● **Activity**:
Below are the records; tally the lines that include "wallets" and report only the total.

● **Dataset extract**:
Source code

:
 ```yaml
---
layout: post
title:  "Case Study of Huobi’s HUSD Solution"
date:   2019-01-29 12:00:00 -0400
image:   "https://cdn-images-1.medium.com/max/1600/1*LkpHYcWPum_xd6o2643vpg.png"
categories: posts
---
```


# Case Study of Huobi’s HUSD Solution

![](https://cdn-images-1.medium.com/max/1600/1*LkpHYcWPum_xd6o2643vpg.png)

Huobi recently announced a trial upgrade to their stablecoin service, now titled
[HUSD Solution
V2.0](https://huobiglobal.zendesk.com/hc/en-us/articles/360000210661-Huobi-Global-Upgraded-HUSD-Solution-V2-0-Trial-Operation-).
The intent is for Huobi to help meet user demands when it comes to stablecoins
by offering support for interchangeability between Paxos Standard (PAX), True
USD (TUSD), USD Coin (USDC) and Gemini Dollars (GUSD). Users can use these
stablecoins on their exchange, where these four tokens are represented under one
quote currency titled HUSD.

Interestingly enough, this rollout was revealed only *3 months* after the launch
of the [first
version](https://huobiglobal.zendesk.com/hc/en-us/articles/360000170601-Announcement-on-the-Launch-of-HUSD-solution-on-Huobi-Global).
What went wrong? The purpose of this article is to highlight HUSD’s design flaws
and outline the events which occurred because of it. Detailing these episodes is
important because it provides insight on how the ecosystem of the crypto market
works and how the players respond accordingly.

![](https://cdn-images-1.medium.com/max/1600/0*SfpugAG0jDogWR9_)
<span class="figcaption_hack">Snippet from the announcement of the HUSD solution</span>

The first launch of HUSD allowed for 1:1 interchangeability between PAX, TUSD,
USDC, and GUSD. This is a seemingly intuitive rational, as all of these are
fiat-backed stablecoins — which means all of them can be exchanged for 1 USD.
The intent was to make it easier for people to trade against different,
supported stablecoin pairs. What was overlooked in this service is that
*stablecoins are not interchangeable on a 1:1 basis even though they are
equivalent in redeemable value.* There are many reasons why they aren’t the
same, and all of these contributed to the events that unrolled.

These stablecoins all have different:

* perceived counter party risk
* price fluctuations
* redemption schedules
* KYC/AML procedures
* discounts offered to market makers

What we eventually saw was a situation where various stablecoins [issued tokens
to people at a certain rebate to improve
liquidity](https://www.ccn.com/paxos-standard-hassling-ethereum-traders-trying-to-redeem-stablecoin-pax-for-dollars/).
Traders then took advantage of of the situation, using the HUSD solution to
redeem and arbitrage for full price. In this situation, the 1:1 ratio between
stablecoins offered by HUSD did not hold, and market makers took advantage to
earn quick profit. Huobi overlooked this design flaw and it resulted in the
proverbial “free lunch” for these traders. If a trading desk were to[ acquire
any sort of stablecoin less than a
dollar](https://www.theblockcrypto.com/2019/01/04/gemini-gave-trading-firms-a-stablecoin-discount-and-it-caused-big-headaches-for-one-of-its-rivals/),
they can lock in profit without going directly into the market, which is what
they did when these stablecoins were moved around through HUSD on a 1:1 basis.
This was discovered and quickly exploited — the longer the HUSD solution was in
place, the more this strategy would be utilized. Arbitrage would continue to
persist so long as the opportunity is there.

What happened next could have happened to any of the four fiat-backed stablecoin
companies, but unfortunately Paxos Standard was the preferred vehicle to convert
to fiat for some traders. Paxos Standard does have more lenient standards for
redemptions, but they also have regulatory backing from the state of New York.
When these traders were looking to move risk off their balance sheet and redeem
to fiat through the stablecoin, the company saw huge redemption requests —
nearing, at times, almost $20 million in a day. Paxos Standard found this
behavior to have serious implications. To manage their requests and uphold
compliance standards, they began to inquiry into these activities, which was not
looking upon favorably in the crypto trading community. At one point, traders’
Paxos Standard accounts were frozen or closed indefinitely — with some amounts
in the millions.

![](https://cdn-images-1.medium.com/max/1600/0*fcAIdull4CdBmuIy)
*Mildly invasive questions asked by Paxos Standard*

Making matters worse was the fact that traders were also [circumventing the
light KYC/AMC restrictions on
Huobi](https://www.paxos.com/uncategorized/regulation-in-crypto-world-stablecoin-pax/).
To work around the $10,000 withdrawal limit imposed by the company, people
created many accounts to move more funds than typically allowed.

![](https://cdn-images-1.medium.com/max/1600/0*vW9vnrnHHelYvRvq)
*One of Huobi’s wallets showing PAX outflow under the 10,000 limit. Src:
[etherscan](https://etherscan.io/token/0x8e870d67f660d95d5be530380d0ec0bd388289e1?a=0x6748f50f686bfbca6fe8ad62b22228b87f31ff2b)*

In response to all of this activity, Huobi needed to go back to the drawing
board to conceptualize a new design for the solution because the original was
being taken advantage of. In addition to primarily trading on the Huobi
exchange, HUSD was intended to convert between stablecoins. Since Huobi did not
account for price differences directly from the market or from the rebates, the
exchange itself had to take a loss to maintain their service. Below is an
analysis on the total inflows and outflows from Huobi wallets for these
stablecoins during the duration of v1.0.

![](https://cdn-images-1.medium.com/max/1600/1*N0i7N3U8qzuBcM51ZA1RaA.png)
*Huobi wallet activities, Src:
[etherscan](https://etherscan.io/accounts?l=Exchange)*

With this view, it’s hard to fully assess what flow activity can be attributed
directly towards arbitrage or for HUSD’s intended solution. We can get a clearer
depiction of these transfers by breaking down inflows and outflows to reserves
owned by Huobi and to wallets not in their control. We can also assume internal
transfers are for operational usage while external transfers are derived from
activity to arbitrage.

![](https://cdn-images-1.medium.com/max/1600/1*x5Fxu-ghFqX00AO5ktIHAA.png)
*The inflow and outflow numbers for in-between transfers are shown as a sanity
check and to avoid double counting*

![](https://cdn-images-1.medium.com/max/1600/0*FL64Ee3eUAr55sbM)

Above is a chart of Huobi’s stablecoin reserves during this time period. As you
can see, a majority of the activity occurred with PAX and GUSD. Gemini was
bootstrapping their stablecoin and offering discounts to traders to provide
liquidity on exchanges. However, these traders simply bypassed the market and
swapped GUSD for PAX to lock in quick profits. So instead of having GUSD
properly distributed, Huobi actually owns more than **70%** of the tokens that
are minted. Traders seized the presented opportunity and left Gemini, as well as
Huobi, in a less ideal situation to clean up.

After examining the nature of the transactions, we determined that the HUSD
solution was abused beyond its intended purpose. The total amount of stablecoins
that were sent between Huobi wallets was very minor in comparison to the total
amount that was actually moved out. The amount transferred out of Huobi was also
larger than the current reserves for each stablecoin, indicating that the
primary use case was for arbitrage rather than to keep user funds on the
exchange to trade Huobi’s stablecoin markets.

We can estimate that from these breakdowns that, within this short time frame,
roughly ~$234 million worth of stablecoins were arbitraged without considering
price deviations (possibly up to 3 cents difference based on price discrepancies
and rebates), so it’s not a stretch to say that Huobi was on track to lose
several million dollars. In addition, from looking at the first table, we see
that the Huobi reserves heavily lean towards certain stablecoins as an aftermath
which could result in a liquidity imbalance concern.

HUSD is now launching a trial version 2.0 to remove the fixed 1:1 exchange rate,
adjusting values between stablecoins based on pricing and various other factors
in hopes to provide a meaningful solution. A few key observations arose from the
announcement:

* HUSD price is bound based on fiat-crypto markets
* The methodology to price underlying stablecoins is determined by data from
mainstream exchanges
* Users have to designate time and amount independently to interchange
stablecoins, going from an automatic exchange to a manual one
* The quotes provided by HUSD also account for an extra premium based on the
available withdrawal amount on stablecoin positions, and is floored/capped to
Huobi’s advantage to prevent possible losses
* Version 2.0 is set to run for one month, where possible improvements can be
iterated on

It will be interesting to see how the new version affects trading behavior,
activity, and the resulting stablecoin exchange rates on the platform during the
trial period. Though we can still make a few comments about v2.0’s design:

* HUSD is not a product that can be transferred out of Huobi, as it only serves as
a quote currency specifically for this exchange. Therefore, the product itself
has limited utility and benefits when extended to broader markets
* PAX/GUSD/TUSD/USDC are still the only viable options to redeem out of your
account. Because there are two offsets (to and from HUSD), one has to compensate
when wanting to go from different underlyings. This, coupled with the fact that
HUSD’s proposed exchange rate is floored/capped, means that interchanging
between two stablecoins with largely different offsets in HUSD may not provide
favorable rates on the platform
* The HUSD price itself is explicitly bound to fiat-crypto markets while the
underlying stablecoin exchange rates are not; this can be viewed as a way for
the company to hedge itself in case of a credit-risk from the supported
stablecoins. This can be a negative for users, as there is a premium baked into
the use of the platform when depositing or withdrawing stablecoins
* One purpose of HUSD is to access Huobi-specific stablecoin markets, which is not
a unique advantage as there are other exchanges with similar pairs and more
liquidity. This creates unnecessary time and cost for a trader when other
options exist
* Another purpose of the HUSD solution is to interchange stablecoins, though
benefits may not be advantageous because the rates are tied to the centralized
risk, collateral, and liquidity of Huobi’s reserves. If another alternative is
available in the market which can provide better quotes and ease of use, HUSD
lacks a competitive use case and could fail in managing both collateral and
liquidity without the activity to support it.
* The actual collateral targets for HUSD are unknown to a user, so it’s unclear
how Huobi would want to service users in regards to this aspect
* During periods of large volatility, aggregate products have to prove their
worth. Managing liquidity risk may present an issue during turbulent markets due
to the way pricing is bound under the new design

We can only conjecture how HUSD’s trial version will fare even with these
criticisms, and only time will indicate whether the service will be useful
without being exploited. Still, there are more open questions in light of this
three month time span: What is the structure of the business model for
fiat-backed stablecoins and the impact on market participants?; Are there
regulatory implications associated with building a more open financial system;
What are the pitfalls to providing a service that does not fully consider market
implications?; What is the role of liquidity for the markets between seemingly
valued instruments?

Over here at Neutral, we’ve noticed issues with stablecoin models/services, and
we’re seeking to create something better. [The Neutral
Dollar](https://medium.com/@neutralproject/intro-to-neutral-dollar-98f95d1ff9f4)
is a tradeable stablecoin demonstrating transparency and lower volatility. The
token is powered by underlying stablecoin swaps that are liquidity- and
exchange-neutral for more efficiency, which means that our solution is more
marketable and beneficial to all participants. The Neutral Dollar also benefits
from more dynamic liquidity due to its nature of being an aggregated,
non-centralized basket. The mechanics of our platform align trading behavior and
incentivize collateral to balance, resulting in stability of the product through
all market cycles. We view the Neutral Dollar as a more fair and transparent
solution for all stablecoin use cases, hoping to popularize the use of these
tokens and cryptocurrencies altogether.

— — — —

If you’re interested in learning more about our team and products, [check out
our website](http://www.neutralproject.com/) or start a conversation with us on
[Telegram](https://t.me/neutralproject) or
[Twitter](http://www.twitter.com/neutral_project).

● **Exercise solution**:
4